WHAT TO WORK ON ->
After finding the line with "## BUDGET PROPOSAL" in the entries below, retype exactly each line from there through the line with "## EXPENDITURE ALLOCATION", including that final line.

═══ RAW DATA

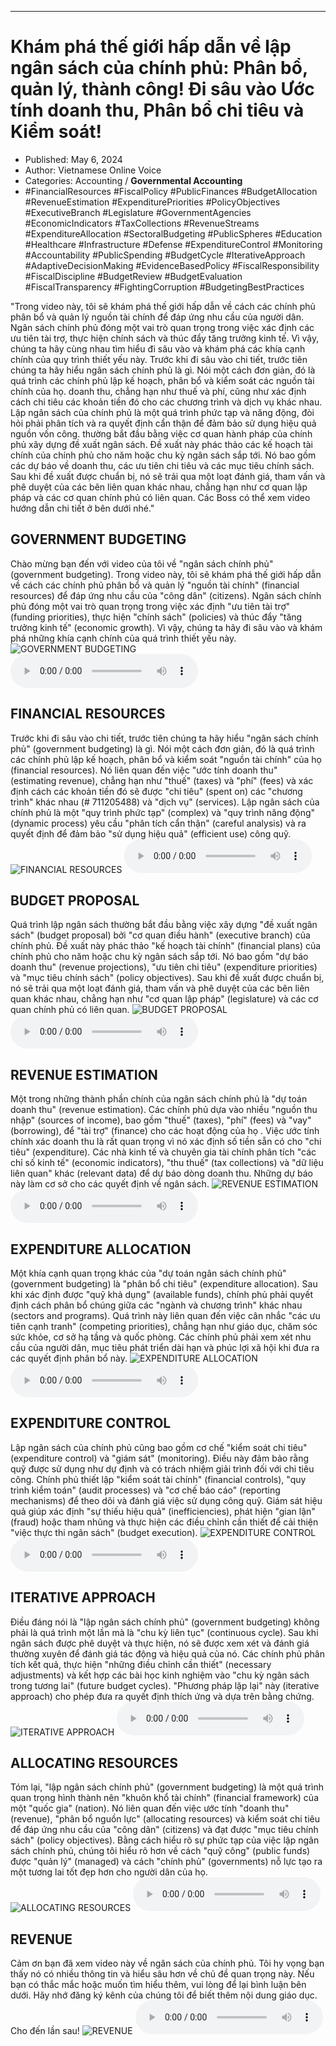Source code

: 
---

# Khám phá thế giới hấp dẫn về lập ngân sách của chính phủ: Phân bổ, quản lý, thành công! Đi sâu vào Ước tính doanh thu, Phân bổ chi tiêu và Kiểm soát!

- Published: May 6, 2024
- Author: Vietnamese Online Voice
- Categories: Accounting / **Governmental Accounting**
- #FinancialResources #FiscalPolicy #PublicFinances #BudgetAllocation #RevenueEstimation #ExpenditurePriorities #PolicyObjectives #ExecutiveBranch #Legislature #GovernmentAgencies #EconomicIndicators #TaxCollections #RevenueStreams #ExpenditureAllocation #SectoralBudgeting #PublicSpheres #Education #Healthcare #Infrastructure #Defense #ExpenditureControl #Monitoring #Accountability #PublicSpending #BudgetCycle #IterativeApproach #AdaptiveDecisionMaking #EvidenceBasedPolicy #FiscalResponsibility #FiscalDiscipline #BudgetReview #BudgetEvaluation #FiscalTransparency #FightingCorruption #BudgetingBestPractices

"Trong video này, tôi sẽ khám phá thế giới hấp dẫn về cách các chính phủ phân bổ và quản lý nguồn tài chính để đáp ứng nhu cầu của người dân. Ngân sách chính phủ đóng một vai trò quan trọng trong việc xác định các ưu tiên tài trợ, thực hiện chính sách và thúc đẩy tăng trưởng kinh tế. Vì vậy, chúng ta hãy cùng nhau tìm hiểu đi sâu vào và khám phá các khía cạnh chính của quy trình thiết yếu này. Trước khi đi sâu vào chi tiết, trước tiên chúng ta hãy hiểu ngân sách chính phủ là gì. Nói một cách đơn giản, đó là quá trình các chính phủ lập kế hoạch, phân bổ và kiểm soát các nguồn tài chính của họ. doanh thu, chẳng hạn như thuế và phí, cũng như xác định cách chi tiêu các khoản tiền đó cho các chương trình và dịch vụ khác nhau. Lập ngân sách của chính phủ là một quá trình phức tạp và năng động, đòi hỏi phải phân tích và ra quyết định cẩn thận để đảm bảo sử dụng hiệu quả nguồn vốn công. thường bắt đầu bằng việc cơ quan hành pháp của chính phủ xây dựng đề xuất ngân sách. Đề xuất này phác thảo các kế hoạch tài chính của chính phủ cho năm hoặc chu kỳ ngân sách sắp tới. Nó bao gồm các dự báo về doanh thu, các ưu tiên chi tiêu và các mục tiêu chính sách. Sau khi đề xuất được chuẩn bị, nó sẽ trải qua một loạt đánh giá, tham vấn và phê duyệt của các bên liên quan khác nhau, chẳng hạn như cơ quan lập pháp và các cơ quan chính phủ có liên quan. Các Boss có thể xem video hướng dẫn chi tiết ở bên dưới nhé."


## GOVERNMENT BUDGETING

Chào mừng bạn đến với video của tôi về "ngân sách chính phủ" (government budgeting). Trong video này, tôi sẽ khám phá thế giới hấp dẫn về cách các chính phủ phân bổ và quản lý "nguồn tài chính" (financial resources) để đáp ứng nhu cầu của "công dân" (citizens). Ngân sách chính phủ đóng một vai trò quan trọng trong việc xác định "ưu tiên tài trợ" (funding priorities), thực hiện "chính sách" (policies) và thúc đẩy "tăng trưởng kinh tế" (economic growth). Vì vậy, chúng ta hãy đi sâu vào và khám phá những khía cạnh chính của quá trình thiết yếu này.
![GOVERNMENT BUDGETING](https://http-archiver-apis-production-80.schnworks.com/storage/images/transitions/2024-05-06/transition--33307876917-Montserrat-ExtraBold-303F9F.jpg)
<audio controls>
    <source src="https://http-archiver-apis-production-80.schnworks.com/storage/storage/audio/file-58314025365.mp3" type="audio/mpeg">
</audio>



## FINANCIAL RESOURCES

Trước khi đi sâu vào chi tiết, trước tiên chúng ta hãy hiểu "ngân sách chính phủ" (government budgeting) là gì. Nói một cách đơn giản, đó là quá trình các chính phủ lập kế hoạch, phân bổ và kiểm soát "nguồn tài chính" của họ (financial resources). Nó liên quan đến việc "ước tính doanh thu" (estimating revenue), chẳng hạn như "thuế" (taxes) và "phí" (fees) và xác định cách các khoản tiền đó sẽ được "chi tiêu" (spent on) các "chương trình" khác nhau (# 711205488) và "dịch vụ" (services). Lập ngân sách của chính phủ là một "quy trình phức tạp" (complex) và "quy trình năng động" (dynamic process) yêu cầu "phân tích cẩn thận" (careful analysis) và ra quyết định để đảm bảo "sử dụng hiệu quả" (efficient use) công quỹ.
![FINANCIAL RESOURCES](https://http-archiver-apis-production-80.schnworks.com/storage/images/transitions/2024-05-06/transition--4177984201-Montserrat-Bold-303F9F.jpg)
<audio controls>
    <source src="https://http-archiver-apis-production-80.schnworks.com/storage/storage/audio/file-3670439991.mp3" type="audio/mpeg">
</audio>



## BUDGET PROPOSAL

Quá trình lập ngân sách thường bắt đầu bằng việc xây dựng "đề xuất ngân sách" (budget proposal) bởi "cơ quan điều hành" (executive branch) của chính phủ. Đề xuất này phác thảo "kế hoạch tài chính" (financial plans) của chính phủ cho năm hoặc chu kỳ ngân sách sắp tới. Nó bao gồm "dự báo doanh thu" (revenue projections), "ưu tiên chi tiêu" (expenditure priorities) và "mục tiêu chính sách" (policy objectives). Sau khi đề xuất được chuẩn bị, nó sẽ trải qua một loạt đánh giá, tham vấn và phê duyệt của các bên liên quan khác nhau, chẳng hạn như "cơ quan lập pháp" (legislature) và các cơ quan chính phủ có liên quan.
![BUDGET PROPOSAL](https://http-archiver-apis-production-80.schnworks.com/storage/images/transitions/2024-05-06/transition--3879525355-Montserrat-SemiBold-303F9F.jpg)
<audio controls>
    <source src="https://http-archiver-apis-production-80.schnworks.com/storage/storage/audio/file-10212567595.mp3" type="audio/mpeg">
</audio>



## REVENUE ESTIMATION

Một trong những thành phần chính của ngân sách chính phủ là "dự toán doanh thu" (revenue estimation). Các chính phủ dựa vào nhiều "nguồn thu nhập" (sources of income), bao gồm "thuế" (taxes), "phí" (fees) và "vay" (borrowing), để "tài trợ" (finance) cho các hoạt động của họ . Việc ước tính chính xác doanh thu là rất quan trọng vì nó xác định số tiền sẵn có cho "chi tiêu" (expenditure). Các nhà kinh tế và chuyên gia tài chính phân tích "các chỉ số kinh tế" (economic indicators), "thu thuế" (tax collections) và "dữ liệu liên quan" khác (relevant data) để dự báo dòng doanh thu. Những dự báo này làm cơ sở cho các quyết định về ngân sách.
![REVENUE ESTIMATION](https://http-archiver-apis-production-80.schnworks.com/storage/images/transitions/2024-05-06/transition--41653139188-Montserrat-Thin-7B1FA2.jpg)
<audio controls>
    <source src="https://http-archiver-apis-production-80.schnworks.com/storage/storage/audio/file-8910207342.mp3" type="audio/mpeg">
</audio>



## EXPENDITURE ALLOCATION

Một khía cạnh quan trọng khác của "dự toán ngân sách chính phủ" (government budgeting) là "phân bổ chi tiêu" (expenditure allocation). Sau khi xác định được "quỹ khả dụng" (available funds), chính phủ phải quyết định cách phân bổ chúng giữa các "ngành và chương trình" khác nhau (sectors and programs). Quá trình này liên quan đến việc cân nhắc "các ưu tiên cạnh tranh" (competing priorities), chẳng hạn như giáo dục, chăm sóc sức khỏe, cơ sở hạ tầng và quốc phòng. Các chính phủ phải xem xét nhu cầu của người dân, mục tiêu phát triển dài hạn và phúc lợi xã hội khi đưa ra các quyết định phân bổ này.
![EXPENDITURE ALLOCATION](https://http-archiver-apis-production-80.schnworks.com/storage/images/transitions/2024-05-06/transition--6239178695-Montserrat-SemiBold-880E4F.jpg)
<audio controls>
    <source src="https://http-archiver-apis-production-80.schnworks.com/storage/storage/audio/file-6390894335.mp3" type="audio/mpeg">
</audio>



## EXPENDITURE CONTROL

Lập ngân sách của chính phủ cũng bao gồm cơ chế "kiểm soát chi tiêu" (expenditure control) và "giám sát" (monitoring). Điều này đảm bảo rằng quỹ được sử dụng như dự định và có trách nhiệm giải trình đối với chi tiêu công. Chính phủ thiết lập "kiểm soát tài chính" (financial controls), "quy trình kiểm toán" (audit processes) và "cơ chế báo cáo" (reporting mechanisms) để theo dõi và đánh giá việc sử dụng công quỹ. Giám sát hiệu quả giúp xác định "sự thiếu hiệu quả" (inefficiencies), phát hiện "gian lận" (fraud) hoặc tham nhũng và thực hiện các điều chỉnh cần thiết để cải thiện "việc thực thi ngân sách" (budget execution).
![EXPENDITURE CONTROL](https://http-archiver-apis-production-80.schnworks.com/storage/images/transitions/2024-05-06/transition--19158370092-Montserrat-Thin-673AB7.jpg)
<audio controls>
    <source src="https://http-archiver-apis-production-80.schnworks.com/storage/storage/audio/file-8084702943.mp3" type="audio/mpeg">
</audio>



## ITERATIVE APPROACH

Điều đáng nói là "lập ngân sách chính phủ" (government budgeting) không phải là quá trình một lần mà là "chu kỳ liên tục" (continuous cycle). Sau khi ngân sách được phê duyệt và thực hiện, nó sẽ được xem xét và đánh giá thường xuyên để đánh giá tác động và hiệu quả của nó. Các chính phủ phân tích kết quả, thực hiện "những điều chỉnh cần thiết" (necessary adjustments) và kết hợp các bài học kinh nghiệm vào "chu kỳ ngân sách trong tương lai" (future budget cycles). "Phương pháp lặp lại" này (iterative approach) cho phép đưa ra quyết định thích ứng và dựa trên bằng chứng.
![ITERATIVE APPROACH](https://http-archiver-apis-production-80.schnworks.com/storage/images/transitions/2024-05-06/transition-47508944060-Montserrat-SemiBold-1A237E.jpg)
<audio controls>
    <source src="https://http-archiver-apis-production-80.schnworks.com/storage/storage/audio/file-8714981135.mp3" type="audio/mpeg">
</audio>



## ALLOCATING RESOURCES

Tóm lại, "lập ngân sách chính phủ" (government budgeting) là một quá trình quan trọng hình thành nên "khuôn khổ tài chính" (financial framework) của một "quốc gia" (nation). Nó liên quan đến việc ước tính "doanh thu" (revenue), "phân bổ nguồn lực" (allocating resources) và kiểm soát chi tiêu để đáp ứng nhu cầu của "công dân" (citizens) và đạt được "mục tiêu chính sách" (policy objectives). Bằng cách hiểu rõ sự phức tạp của việc lập ngân sách chính phủ, chúng tôi hiểu rõ hơn về cách "quỹ công" (public funds) được "quản lý" (managed) và cách "chính phủ" (governments) nỗ lực tạo ra một tương lai tốt đẹp hơn cho người dân của họ.
![ALLOCATING RESOURCES](https://http-archiver-apis-production-80.schnworks.com/storage/images/transitions/2024-05-06/transition-17175924373-Montserrat-ExtraBold-303F9F.jpg)
<audio controls>
    <source src="https://http-archiver-apis-production-80.schnworks.com/storage/storage/audio/file-33082608856.mp3" type="audio/mpeg">
</audio>



## REVENUE

Cảm ơn bạn đã xem video này về ngân sách của chính phủ. Tôi hy vọng bạn thấy nó có nhiều thông tin và hiểu sâu hơn về chủ đề quan trọng này. Nếu bạn có thắc mắc hoặc muốn tìm hiểu thêm, vui lòng để lại bình luận bên dưới. Hãy nhớ đăng ký kênh của chúng tôi để biết thêm nội dung giáo dục. Cho đến lần sau!
![REVENUE](https://http-archiver-apis-production-80.schnworks.com/storage/images/transitions/2024-05-06/transition--18392287758-Montserrat-Bold-7B1FA2.jpg)
<audio controls>
    <source src="https://http-archiver-apis-production-80.schnworks.com/storage/storage/audio/file-903588070.mp3" type="audio/mpeg">
</audio>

══════

ANSWER SECTION ->
## BUDGET PROPOSAL

Quá trình lập ngân sách thường bắt đầu bằng việc xây dựng "đề xuất ngân sách" (budget proposal) bởi "cơ quan điều hành" (executive branch) của chính phủ. Đề xuất này phác thảo "kế hoạch tài chính" (financial plans) của chính phủ cho năm hoặc chu kỳ ngân sách sắp tới. Nó bao gồm "dự báo doanh thu" (revenue projections), "ưu tiên chi tiêu" (expenditure priorities) và "mục tiêu chính sách" (policy objectives). Sau khi đề xuất được chuẩn bị, nó sẽ trải qua một loạt đánh giá, tham vấn và phê duyệt của các bên liên quan khác nhau, chẳng hạn như "cơ quan lập pháp" (legislature) và các cơ quan chính phủ có liên quan.
![BUDGET PROPOSAL](https://http-archiver-apis-production-80.schnworks.com/storage/images/transitions/2024-05-06/transition--3879525355-Montserrat-SemiBold-303F9F.jpg)
<audio controls>
    <source src="https://http-archiver-apis-production-80.schnworks.com/storage/storage/audio/file-10212567595.mp3" type="audio/mpeg">
</audio>



## REVENUE ESTIMATION

Một trong những thành phần chính của ngân sách chính phủ là "dự toán doanh thu" (revenue estimation). Các chính phủ dựa vào nhiều "nguồn thu nhập" (sources of income), bao gồm "thuế" (taxes), "phí" (fees) và "vay" (borrowing), để "tài trợ" (finance) cho các hoạt động của họ . Việc ước tính chính xác doanh thu là rất quan trọng vì nó xác định số tiền sẵn có cho "chi tiêu" (expenditure). Các nhà kinh tế và chuyên gia tài chính phân tích "các chỉ số kinh tế" (economic indicators), "thu thuế" (tax collections) và "dữ liệu liên quan" khác (relevant data) để dự báo dòng doanh thu. Những dự báo này làm cơ sở cho các quyết định về ngân sách.
![REVENUE ESTIMATION](https://http-archiver-apis-production-80.schnworks.com/storage/images/transitions/2024-05-06/transition--41653139188-Montserrat-Thin-7B1FA2.jpg)
<audio controls>
    <source src="https://http-archiver-apis-production-80.schnworks.com/storage/storage/audio/file-8910207342.mp3" type="audio/mpeg">
</audio>



## EXPENDITURE ALLOCATION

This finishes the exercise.